Yet these organizations say, “It is a start. We will get better legislation in the future.” It would surely require continued efforts for many decades, but we do not have many decades to straighten out the mess.

The beauty of the fee-and-dividend approach is that the carbon fee helps any carbon-free energy source, but it does not specify these sources; it lets the consumer choose. It does not cost the government anything. Whether it costs citizens, and how much, depends on how well they reduce their carbon footprint.

A quantitative comparison of fee-and-dividend and cap-and-trade has been made by economist Charles Komanoff (
www.komanoff.net/fossil/CTC_Carbon_Tax_Model.xls
). If the carbon fee increases by $12.50 per ton per year, Komanoff estimates that U.S. carbon emissions in 2020 would be 28 percent lower than today. And that is without the snowballing (amplifying feedback) effect I mentioned above. By that time the fee would add just over a dollar to the price of a gallon of gasoline, but the reduction in fossil fuel use would tend to reduce the price of raw crude. The 28 percent emissions reduction compares with the Waxman-Markey bill goal of 17 percent—which is, however, fictitious because of offsets. This approach, small annual increases of the carbon fee (ten to fifteen dollars per ton per year), is essentially the bill proposed by Congressman John B. Larson, a Democrat in the U.S. House of Representatives. Except Larson proposes using the money from the fee to reduce payroll taxes, rather than to pay a dividend to legal residents. The Democratic leadership and President Obama, so far, have chosen to ignore Congressman Larson.
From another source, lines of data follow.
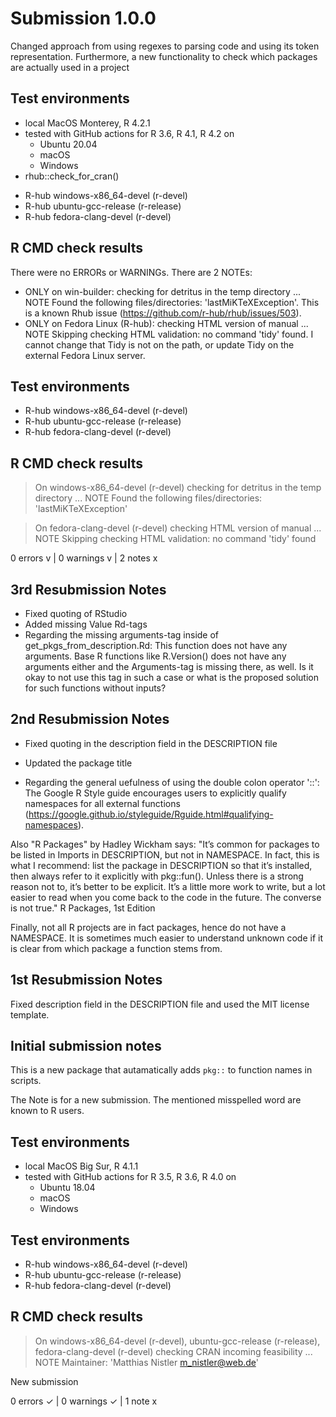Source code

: # Submission 1.0.0

Changed approach from using regexes to parsing code and using its token 
representation. Furthermore, a new functionality to check which packages are 
actually used in a project

## Test environments

* local MacOS Monterey, R 4.2.1
* tested with GitHub actions for R 3.6, R 4.1, R 4.2 on
  - Ubuntu 20.04
  - macOS
  - Windows
* rhub::check_for_cran() 
- R-hub windows-x86_64-devel (r-devel)
- R-hub ubuntu-gcc-release (r-release)
- R-hub fedora-clang-devel (r-devel)

## R CMD check results
There were no ERRORs or WARNINGs. 
There are 2 NOTEs:

* ONLY on win-builder: checking for detritus in the temp directory ... NOTE
  Found the following files/directories: 'lastMiKTeXException'. 
  This is a known Rhub issue (https://github.com/r-hub/rhub/issues/503).
* ONLY on Fedora Linux (R-hub): checking HTML version of manual ... NOTE
  Skipping checking HTML validation: no command 'tidy' found. I cannot 
  change that Tidy is not on the path, or update Tidy on the external
  Fedora Linux server. 

## Test environments
- R-hub windows-x86_64-devel (r-devel)
- R-hub ubuntu-gcc-release (r-release)
- R-hub fedora-clang-devel (r-devel)

## R CMD check results
> On windows-x86_64-devel (r-devel)
  checking for detritus in the temp directory ... NOTE
  Found the following files/directories:
    'lastMiKTeXException'

> On fedora-clang-devel (r-devel)
  checking HTML version of manual ... NOTE
  Skipping checking HTML validation: no command 'tidy' found

0 errors v | 0 warnings v | 2 notes x




## 3rd Resubmission Notes
- Fixed quoting of RStudio
- Added missing Value Rd-tags
- Regarding the missing arguments-tag inside of get_pkgs_from_description.Rd:
  This function does not have any arguments. Base R functions like R.Version()
  does not have any arguments either and the Arguments-tag is missing there, as
  well. Is it okay to not use this tag in such a case or what is the proposed
  solution for such functions without inputs?

## 2nd Resubmission Notes
- Fixed quoting in the description field in the DESCRIPTION file  
- Updated the package title

- Regarding the general uefulness of using the double colon operator '::': 
The Google R Style guide encourages users to explicitly qualify namespaces for
all external functions
(https://google.github.io/styleguide/Rguide.html#qualifying-namespaces).

Also "R Packages" by Hadley Wickham says:
"It’s common for packages to be listed in Imports in DESCRIPTION, but not in 
NAMESPACE. In fact, this is what I recommend: list the package in DESCRIPTION 
so that it’s installed, then always refer to it explicitly with pkg::fun().
Unless there is a strong reason not to, it’s better to be explicit. It’s a 
little more work to write, but a lot easier to read when you come back to the 
code in the future. The converse is not true."
R Packages, 1st Edition

Finally, not all R projects are in fact packages, hence do not have a NAMESPACE.
It is sometimes much easier to understand unknown code if it is clear from which 
package a function stems from.


## 1st Resubmission Notes
Fixed description field in the DESCRIPTION file and used the MIT license template.


## Initial submission notes

This is a new package that autamatically adds `pkg::` to function names in scripts.

The Note is for a new submission. The mentioned misspelled word are known to R users.



## Test environments

* local MacOS Big Sur, R 4.1.1
* tested with GitHub actions for R 3.5, R 3.6, R 4.0 on
  - Ubuntu 18.04
  - macOS
  - Windows
  
## Test environments
- R-hub windows-x86_64-devel (r-devel)
- R-hub ubuntu-gcc-release (r-release)
- R-hub fedora-clang-devel (r-devel)

## R CMD check results
> On windows-x86_64-devel (r-devel), ubuntu-gcc-release (r-release), fedora-clang-devel (r-devel)
  checking CRAN incoming feasibility ... NOTE
  Maintainer: 'Matthias Nistler <m_nistler@web.de>'
  
  New submission

0 errors ✓ | 0 warnings ✓ | 1 note x
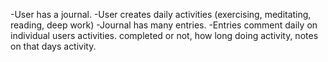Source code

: -User has a journal.
-User creates daily activities (exercising, meditating, reading, deep work)
-Journal has many entries.
-Entries comment daily on individual users activities. completed or not, how long doing activity, notes on that days activity.
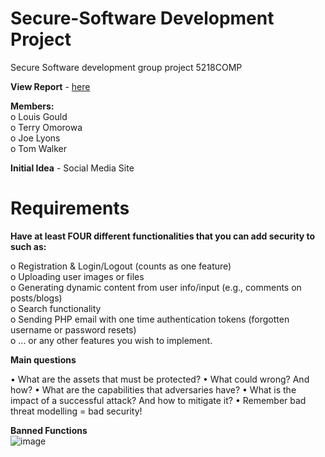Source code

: # Secure-Software Development Project
Secure Software development group project 5218COMP <br>

**View Report** - [here](https://ljmu-my.sharepoint.com/:w:/g/personal/csmjlyon_ljmu_ac_uk/EToD0-Uu7LNGmUnWZ3nMYxwB5c5kX1W6G0IeTFJfo487dg?e=sO5Vxs)

**Members:** <br>
o Louis Gould <br>
o Terry Omorowa <br>
o Joe Lyons <br>
o Tom Walker <br>

**Initial Idea** - Social Media Site <br>

# Requirements

**Have at least FOUR different functionalities that you can add security to such as:** <br>

o Registration & Login/Logout (counts as one feature) <br>
o Uploading user images or files <br>
o Generating dynamic content from user info/input (e.g., comments on posts/blogs) <br>
o Search functionality <br>
o Sending PHP email with one time authentication tokens (forgotten username or password resets) <br>
o ... or any other features you wish to implement. <br>

**Main questions**

• What are the assets that must be protected?
• What could wrong? And how?
• What are the capabilities that adversaries have?
• What is the impact of a successful attack? And how to mitigate it?
• Remember bad threat modelling = bad security!


**Banned Functions**
<br>
![image](https://github.com/user-attachments/assets/d34ddcbc-e5fb-4bec-89e2-7508ca461bb8)

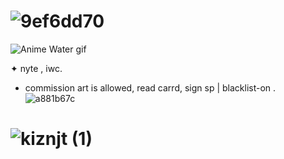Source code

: # ![9ef6dd70](https://github.com/user-attachments/assets/de37a025-ba4c-4c9c-95f5-c8c8fb9c8455)

![Anime Water gif](https://github.com/user-attachments/assets/a233d45c-4099-4a4c-bf31-8ae2914896fa)
         
✦ nyte , iwc. 
- commission art is allowed, read carrd, sign sp | blacklist-on . ![a881b67c](https://github.com/user-attachments/assets/59428907-23fe-4eae-8559-9515c592a9d2)

#     ![kiznjt (1)](https://github.com/user-attachments/assets/4dde3311-bfcf-46a3-9271-dbaf585a97d6)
A final comment on cap-and-trade versus fee-and-dividend. Say an exogenous development occurs, for example, someone invents an inexpensive solar cell or an algae biofuel that works wonders. Any such invention will add to the 28 percent emissions reduction in the fee-and-dividend approach. But the 17 percent reduction under cap-and-trade will be unaffected, because the cap is a floor. Permit prices would fall, so energy prices would fall, but emission reductions would not go below the floor. Cap-and-trade is not a smart approach.

But, you may ask, was it not proven with the acid rain problem that cap-and-trade did a wonderful job of reducing emissions at low cost? No, sorry, that is a myth—and worse. In fact, examination of the story about acid rain and power plant emissions shows the dangers in both horse-trading with polluters and the cap-and-trade floor.

Here is essentially how the acid rain “solution” worked. Acid rain was caused mainly by sulfur in coal burned at power plants. A cap was placed on sulfur emissions, and power plants had to buy permits to emit sulfur. Initially the permit price was high, so many utilities decided to stop burning high-sulfur coal and to replace it with low-sulfur coal from Wyoming. From 1990 to today, sulfur emissions have been cut in half. A smaller part of the reduction was from the addition of sulfur scrubbers to some power plants that could install them for less than the price of the sulfur permits, but the main solution was use of low-sulfur coal. Now what the dickens does that prove?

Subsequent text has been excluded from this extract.